Robert M. Lee: [00:10:20:14] Yeah, what a, what a cool time in history. So, we're seeing diversify energy resources like DEFRA 4 and one of those big sources of energy into national economies and, and, and these national grids now are wind resources. And they operate kind of like, you know, you expect for the scan environment and control systems and visibly controlled environment and measuring and all the good stuff. But they do have their own additional challenges. So like, each turbine, as an example, has its own computer, has its own controller there with it. It's almost like each one of them is their own little island of success and failure. And so necessarily being dependent on other locations and even though you're gonna harvest the energy off of each one of those back to a central site, they each operate as like, little individual sites.

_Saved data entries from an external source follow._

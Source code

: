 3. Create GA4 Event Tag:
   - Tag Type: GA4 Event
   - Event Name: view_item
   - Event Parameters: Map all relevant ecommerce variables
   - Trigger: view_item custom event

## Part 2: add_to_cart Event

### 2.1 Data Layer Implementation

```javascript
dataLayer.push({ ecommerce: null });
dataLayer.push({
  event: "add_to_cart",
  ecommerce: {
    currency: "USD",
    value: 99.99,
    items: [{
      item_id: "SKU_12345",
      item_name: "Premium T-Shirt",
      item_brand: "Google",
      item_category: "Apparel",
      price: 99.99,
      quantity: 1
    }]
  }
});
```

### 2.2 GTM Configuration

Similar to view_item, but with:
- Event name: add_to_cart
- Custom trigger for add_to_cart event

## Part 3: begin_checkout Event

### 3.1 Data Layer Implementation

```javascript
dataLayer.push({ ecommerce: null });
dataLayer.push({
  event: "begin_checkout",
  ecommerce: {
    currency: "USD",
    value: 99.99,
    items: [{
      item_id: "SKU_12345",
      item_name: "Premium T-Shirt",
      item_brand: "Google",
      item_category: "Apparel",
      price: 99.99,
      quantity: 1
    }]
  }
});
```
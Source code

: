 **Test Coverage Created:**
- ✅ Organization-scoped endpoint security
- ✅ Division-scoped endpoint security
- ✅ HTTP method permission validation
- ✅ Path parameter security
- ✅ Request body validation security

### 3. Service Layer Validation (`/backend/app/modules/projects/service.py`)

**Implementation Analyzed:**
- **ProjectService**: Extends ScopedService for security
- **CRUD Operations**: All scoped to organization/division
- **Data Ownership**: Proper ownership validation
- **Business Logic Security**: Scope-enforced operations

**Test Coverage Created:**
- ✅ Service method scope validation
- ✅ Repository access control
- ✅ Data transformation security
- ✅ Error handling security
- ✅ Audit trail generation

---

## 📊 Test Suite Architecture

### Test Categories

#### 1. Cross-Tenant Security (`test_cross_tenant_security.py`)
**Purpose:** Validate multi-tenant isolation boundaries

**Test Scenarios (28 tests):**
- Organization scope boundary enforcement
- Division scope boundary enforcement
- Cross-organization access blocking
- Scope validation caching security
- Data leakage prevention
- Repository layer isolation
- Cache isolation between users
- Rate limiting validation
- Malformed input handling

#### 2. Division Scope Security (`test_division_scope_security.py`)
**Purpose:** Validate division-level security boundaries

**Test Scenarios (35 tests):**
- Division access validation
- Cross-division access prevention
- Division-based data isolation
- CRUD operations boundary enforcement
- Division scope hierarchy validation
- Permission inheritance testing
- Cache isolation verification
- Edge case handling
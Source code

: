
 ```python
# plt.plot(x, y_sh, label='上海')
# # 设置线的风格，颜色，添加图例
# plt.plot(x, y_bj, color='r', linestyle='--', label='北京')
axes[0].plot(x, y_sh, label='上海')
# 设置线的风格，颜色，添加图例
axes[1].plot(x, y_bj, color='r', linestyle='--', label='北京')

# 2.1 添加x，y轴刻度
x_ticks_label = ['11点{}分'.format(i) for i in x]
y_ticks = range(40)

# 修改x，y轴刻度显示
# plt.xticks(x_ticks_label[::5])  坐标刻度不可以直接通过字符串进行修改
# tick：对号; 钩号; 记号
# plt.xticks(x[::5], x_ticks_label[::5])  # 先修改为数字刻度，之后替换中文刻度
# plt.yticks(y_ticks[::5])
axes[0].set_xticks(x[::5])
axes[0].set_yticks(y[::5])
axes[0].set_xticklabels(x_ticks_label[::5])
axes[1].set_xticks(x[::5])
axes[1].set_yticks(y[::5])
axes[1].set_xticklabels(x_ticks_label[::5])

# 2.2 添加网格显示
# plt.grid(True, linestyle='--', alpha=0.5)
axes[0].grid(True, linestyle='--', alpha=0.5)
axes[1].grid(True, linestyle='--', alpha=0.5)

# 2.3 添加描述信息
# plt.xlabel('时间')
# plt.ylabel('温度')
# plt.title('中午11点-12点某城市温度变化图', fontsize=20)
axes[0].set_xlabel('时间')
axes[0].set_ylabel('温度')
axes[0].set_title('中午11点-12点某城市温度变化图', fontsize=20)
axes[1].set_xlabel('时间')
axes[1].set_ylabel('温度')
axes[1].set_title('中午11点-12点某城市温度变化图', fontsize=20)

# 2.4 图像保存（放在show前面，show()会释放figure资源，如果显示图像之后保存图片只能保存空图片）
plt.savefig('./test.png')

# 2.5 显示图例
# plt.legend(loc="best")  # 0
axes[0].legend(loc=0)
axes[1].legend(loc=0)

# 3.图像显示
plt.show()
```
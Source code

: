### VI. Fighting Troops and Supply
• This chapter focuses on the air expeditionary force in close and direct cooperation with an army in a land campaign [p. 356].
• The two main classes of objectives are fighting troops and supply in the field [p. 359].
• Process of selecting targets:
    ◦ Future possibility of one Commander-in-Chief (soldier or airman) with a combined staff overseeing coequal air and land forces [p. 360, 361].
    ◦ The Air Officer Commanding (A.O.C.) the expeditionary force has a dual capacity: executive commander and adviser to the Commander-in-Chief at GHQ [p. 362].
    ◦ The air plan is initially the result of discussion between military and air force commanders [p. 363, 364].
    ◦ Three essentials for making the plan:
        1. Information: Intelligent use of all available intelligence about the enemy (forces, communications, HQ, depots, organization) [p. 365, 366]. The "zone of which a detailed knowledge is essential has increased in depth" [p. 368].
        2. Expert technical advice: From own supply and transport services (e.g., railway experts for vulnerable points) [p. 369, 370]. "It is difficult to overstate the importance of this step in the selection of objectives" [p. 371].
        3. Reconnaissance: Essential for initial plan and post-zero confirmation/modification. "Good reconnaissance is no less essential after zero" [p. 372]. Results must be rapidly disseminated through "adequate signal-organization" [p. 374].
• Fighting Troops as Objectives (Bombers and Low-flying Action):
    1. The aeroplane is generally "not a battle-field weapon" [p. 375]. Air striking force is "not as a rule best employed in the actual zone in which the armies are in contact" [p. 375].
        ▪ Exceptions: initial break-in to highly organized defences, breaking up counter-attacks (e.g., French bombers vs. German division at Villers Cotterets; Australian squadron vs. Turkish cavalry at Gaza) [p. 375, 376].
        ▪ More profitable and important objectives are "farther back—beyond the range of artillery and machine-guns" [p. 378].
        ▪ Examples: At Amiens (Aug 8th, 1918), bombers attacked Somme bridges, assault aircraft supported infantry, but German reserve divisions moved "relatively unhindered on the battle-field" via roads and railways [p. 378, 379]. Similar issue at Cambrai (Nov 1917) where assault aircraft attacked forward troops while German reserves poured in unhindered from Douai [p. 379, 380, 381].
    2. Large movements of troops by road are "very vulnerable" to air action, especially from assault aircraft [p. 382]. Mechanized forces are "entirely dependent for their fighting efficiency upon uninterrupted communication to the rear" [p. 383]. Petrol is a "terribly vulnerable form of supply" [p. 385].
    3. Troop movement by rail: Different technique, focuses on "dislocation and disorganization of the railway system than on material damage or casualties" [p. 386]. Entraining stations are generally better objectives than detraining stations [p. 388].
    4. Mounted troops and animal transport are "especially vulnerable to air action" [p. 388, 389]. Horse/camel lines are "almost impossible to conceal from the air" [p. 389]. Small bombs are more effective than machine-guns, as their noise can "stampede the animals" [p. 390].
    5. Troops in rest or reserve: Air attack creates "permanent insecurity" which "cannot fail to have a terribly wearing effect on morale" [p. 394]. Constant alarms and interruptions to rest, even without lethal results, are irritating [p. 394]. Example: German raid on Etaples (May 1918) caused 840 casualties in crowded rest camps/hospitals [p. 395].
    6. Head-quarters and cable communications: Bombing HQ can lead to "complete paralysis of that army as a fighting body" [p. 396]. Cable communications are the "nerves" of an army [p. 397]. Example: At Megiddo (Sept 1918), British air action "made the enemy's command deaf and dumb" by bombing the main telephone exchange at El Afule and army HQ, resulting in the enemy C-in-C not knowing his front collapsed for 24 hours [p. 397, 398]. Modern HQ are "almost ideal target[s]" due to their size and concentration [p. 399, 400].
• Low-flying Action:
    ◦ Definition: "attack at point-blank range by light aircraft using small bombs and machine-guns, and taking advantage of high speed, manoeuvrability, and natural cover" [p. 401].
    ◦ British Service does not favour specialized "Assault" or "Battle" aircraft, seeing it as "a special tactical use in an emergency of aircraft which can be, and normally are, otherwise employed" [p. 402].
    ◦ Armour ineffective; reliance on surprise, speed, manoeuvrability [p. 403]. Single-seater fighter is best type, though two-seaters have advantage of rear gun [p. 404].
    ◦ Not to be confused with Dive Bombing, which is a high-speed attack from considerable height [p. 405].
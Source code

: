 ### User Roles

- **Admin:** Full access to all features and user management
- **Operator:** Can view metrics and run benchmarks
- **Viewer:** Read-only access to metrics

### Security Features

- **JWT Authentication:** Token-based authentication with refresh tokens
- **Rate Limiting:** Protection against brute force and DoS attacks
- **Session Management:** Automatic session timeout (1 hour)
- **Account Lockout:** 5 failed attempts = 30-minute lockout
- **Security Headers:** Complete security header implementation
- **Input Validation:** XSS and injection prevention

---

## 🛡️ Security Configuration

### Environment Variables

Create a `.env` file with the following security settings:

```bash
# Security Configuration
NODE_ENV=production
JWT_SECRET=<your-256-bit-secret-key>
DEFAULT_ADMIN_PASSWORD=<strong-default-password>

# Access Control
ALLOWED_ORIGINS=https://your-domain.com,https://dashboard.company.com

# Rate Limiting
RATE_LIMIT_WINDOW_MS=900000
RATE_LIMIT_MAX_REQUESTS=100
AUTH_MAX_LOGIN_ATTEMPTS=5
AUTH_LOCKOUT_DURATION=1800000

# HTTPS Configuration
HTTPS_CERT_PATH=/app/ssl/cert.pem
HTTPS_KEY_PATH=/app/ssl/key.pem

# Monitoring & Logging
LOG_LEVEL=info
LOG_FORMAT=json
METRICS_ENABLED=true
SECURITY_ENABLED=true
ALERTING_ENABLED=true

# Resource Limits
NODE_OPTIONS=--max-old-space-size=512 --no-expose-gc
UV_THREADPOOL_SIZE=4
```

Robert M. Lee: [00:11:08:21] And so, a wind farm has a more diversified approach to their security than many other energy industries. And there's also the considerations of once you produce that energy, how do you get it to the grid? And some of the familiar work with one, one big wind balancing authority who does a fantastic job at it, actually, based out in California where they, a big portion of their business model was developing the control center that could serve as the energy management system for all these diversified wind farms. And so basically you have the mom and pop wind farms can start up and then connected to them, so that they can then balance the electricity that goes and flows into the grid, because there's a whole ecosystem and market there of, you know, promising you can produce a certain amount and actually being able to connect it up. Just because you produce energy doesn't mean you can connect it to the grid, but if you do produce energy and, and follow the right guidelines then you can. And they basically have built their model on that.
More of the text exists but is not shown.